2013-05-23
Why web robots sending Referer
headers is wrong
I've written before on my view that web robots of all sorts should
never send a Referer
header. In those entries I mostly said 'don't do
that' without giving a solid philosophical argument about why, so today
I feel like changing that.
(Not that a philosophical argument actually matters. Proper behavior
on the web is defined by social convention, ie by what lots of other
people do and expect, not by arguing with people over what makes
sense. Whether or not you agree with a social convention you break it
at your peril, and today robots not sending Referer
headers is a
well established social convention that I will ban you for violating. And anyways the people who should read this never
will.)
There are two philosophical reasons why it's wrong for robots to
send Referer
headers. The first is inherent in what the Referer
header means, namely 'I just followed a link from page <X>'. This is a
description of human behavior but not really of robot behavior; almost
no web robot actually traverses the web in that way, finding links and
immediately following them. If you crawl web pages, accumulate links,
and then some time later crawl those links, you are not 'following a
link' in any conventional sense. Worse, what happens if you discover
the same link through multiple source documents? Which document gets
'credit' and appears in Referer
?
(Yes, yes, this is not quite the spec definition, which kind of permits the 'I found it here' meaning that robots sometimes use. It is instead the practical definition of the header, as defined by how most everything behaves.)

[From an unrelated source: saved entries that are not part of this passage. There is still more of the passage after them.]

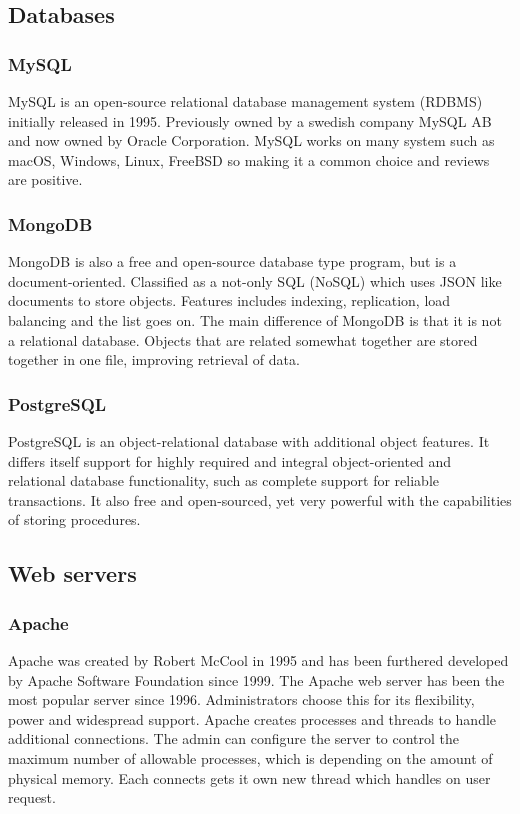 \subsection{Databases}

\subsubsection{MySQL}
MySQL \cite{sql} is an open-source relational database management system (RDBMS) initially released in 1995. Previously owned by a swedish company MySQL AB and now owned by Oracle Corporation. MySQL works on many system such as macOS, Windows, Linux, FreeBSD so making it a common choice and reviews are positive.

\subsubsection{MongoDB}
MongoDB \cite{mongoDB} is also a free and open-source database type program, but is a document-oriented. Classified as a not-only SQL (NoSQL) which uses JSON like documents to store objects. Features includes indexing, replication, load balancing and the list goes on. The main difference of MongoDB is that it is not a relational database. Objects that are related somewhat together are stored together in one file, improving retrieval of data.

\subsubsection{PostgreSQL}
PostgreSQL \cite{postgreSQL} is an object-relational database with additional object features. It differs itself support for highly required and integral object-oriented and relational database functionality, such as complete support for reliable transactions. It also free and open-sourced, yet very powerful with the capabilities of storing procedures.

\subsection{Web servers}

\subsubsection{Apache}
Apache \cite{apache} was created by Robert McCool in 1995 and has been furthered developed by Apache Software Foundation since 1999. The Apache web server has been the most popular server since 1996. Administrators choose this for its flexibility, power and widespread support. Apache creates processes and threads to handle additional connections. The admin can configure the server to control the maximum number of allowable processes, which is depending on the amount of physical memory. Each connects gets it own new thread which handles on user request.


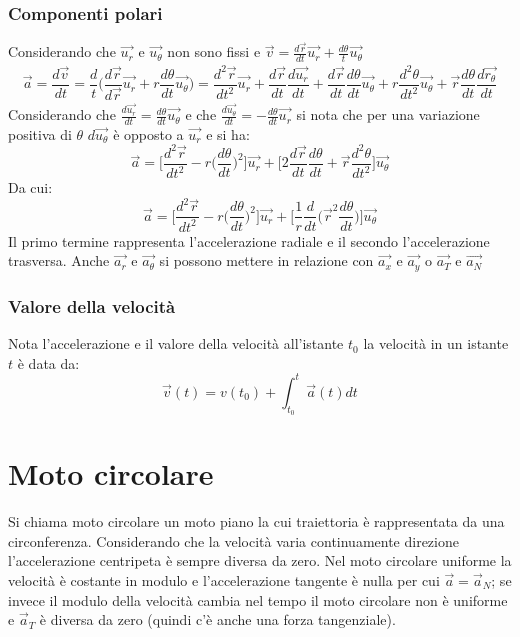 \documentclass[class=book, crop=false, oneside, 12pt]{standalone}
\begin{document}
		\subsubsection{Componenti polari}
    Considerando che $\overrightarrow{u_r}$ e $\overrightarrow{u_\theta}$ non sono fissi e $\overrightarrow{v}=\frac{d\overrightarrow{r}}{dt}\overrightarrow{u_r}+\frac{d\theta}{t}\overrightarrow{u_\theta}$
		\begin{align*}
      \overrightarrow{a}=\dfrac{d\overrightarrow{v}}{dt}=\dfrac{d}{t}\biggl(\dfrac{d\overrightarrow{r}}{d\overrightarrow{r}}\overrightarrow{u_r}+r\dfrac{d\theta}{dt}\overrightarrow{u_\theta}\biggr)=\dfrac{d^2\overrightarrow{r}}{dt^2}\overrightarrow{u_r}+\dfrac{d\overrightarrow{r}}{dt}\dfrac{d\overrightarrow{u_r}}{dt}+\dfrac{d\overrightarrow{r}}{dt}\dfrac{d\theta}{dt}\overrightarrow{u_\theta}+r\dfrac{d^2\theta}{dt^2}\overrightarrow{u_\theta}+\overrightarrow{r}\dfrac{d\theta}{dt}\dfrac{d\overrightarrow{r_\theta}}{dt}
		\end{align*}
    Considerando che $\frac{d\overrightarrow{u_r}}{dt}=\frac{d\theta}{dt}\overrightarrow{u_\theta}$ e che $\frac{d\overrightarrow{u_\theta}}{dt}=-\frac{d\theta}{dt}\overrightarrow{u_r}$ si nota che per una variazione positiva di $\theta$ $d\overrightarrow{u_\theta}$ \`e opposto a $\overrightarrow{u_r}$  e si ha:
    $$\overrightarrow{a}=\biggl[\dfrac{d^2\overrightarrow{r}}{dt^2}-r\biggl(\dfrac{d\theta}{dt}\biggr)^2\biggr]\overrightarrow{u_r}+\biggl[2\dfrac{d\overrightarrow{r}}{dt}\dfrac{d\theta}{dt}+\overrightarrow{r}\dfrac{d^2\theta}{dt^2}\biggr]\overrightarrow{u_\theta}$$
		Da cui:
    $$\overrightarrow{a}=\biggl[\dfrac{d^2\overrightarrow{r}}{dt^2}-r\biggl(\dfrac{d\theta}{dt}\biggr)^2\biggr]\overrightarrow{u_r}+\biggl[\dfrac{1}{r}\dfrac{d}{dt}\biggl(\overrightarrow{r}^2\dfrac{d\theta}{dt}\biggr)\biggr]\overrightarrow{u_\theta}$$
		Il primo termine rappresenta l'accelerazione radiale e il secondo l'accelerazione trasversa.
    Anche $\overrightarrow{a_r}$ e $\overrightarrow{a_\theta}$ si possono mettere in relazione con $\overrightarrow{a_x}$ e $\overrightarrow{a_y}$ o $\overrightarrow{a_T}$ e $\overrightarrow{a_N}$
		\subsubsection{Valore della velocit\`a}
		Nota l'accelerazione e il valore della velocit\`a all'istante $t_0$ la velocit\`a in un istante $t$ \`e data da:
    $$\overrightarrow{v}(t)=v(t_0)+\int_{t_0}^t\overrightarrow{a}(t)dt$$
\section{Moto circolare}
Si chiama moto circolare un moto piano la cui traiettoria è rappresentata da una circonferenza.
Considerando che la velocità varia continuamente direzione l'accelerazione centripeta è sempre diversa da zero.
Nel moto circolare uniforme la velocità è costante in modulo e l'accelerazione tangente è nulla per cui \(\overrightarrow{a} = \overrightarrow{a}_N\);
se invece il modulo della velocità cambia nel tempo il moto circolare non è uniforme e \(\overrightarrow{a}_T\) è diversa da zero (quindi c'è anche una forza tangenziale).
\end{document}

So, you say, you don't care; you want to use Referer
as a kind of
'this is what links to you' field for servers. I can summarize a bunch
of problems here by saying that the Referer
field is a terrible way
to communicate this information to web operators, fundamentally because
you are trying to use a side effect of HTTP requests to pass on what may
be a huge amount of information. If you actually want to be useful you
should make this information available on your own web site where people
can see and fetch it in bulk.
Finally, the brutal truth is that 'who links to me' is by far less
interesting than 'who is sending human traffic to me (right now)'. By
far the most valuable part of Referer
is information on where real
(human) visitors are coming from, to the extent that it's possible
to find this out. Being read by people is
the ultimate purpose of most web pages, which makes what places are the
source of traffic and active links something of decided interest to
us. And this sort of human behavior has very little to do with either
robot behavior or what potential links exist out there in the world.
Mingling either your robot's actions or a 'helpful' attempt to tell us
about the latter is not doing us any favours; rather the contrary, in
fact (this is one large reason that I react angrily to robots sending
Referer
).
(There is also the inconvenient fact that once you're operating a decent sized site you're not likely to really care about who links to you because there will be far too many links out there, most of them in increasingly obscure and unimportant places. The links you do care about are exactly the links that send you significant traffic.)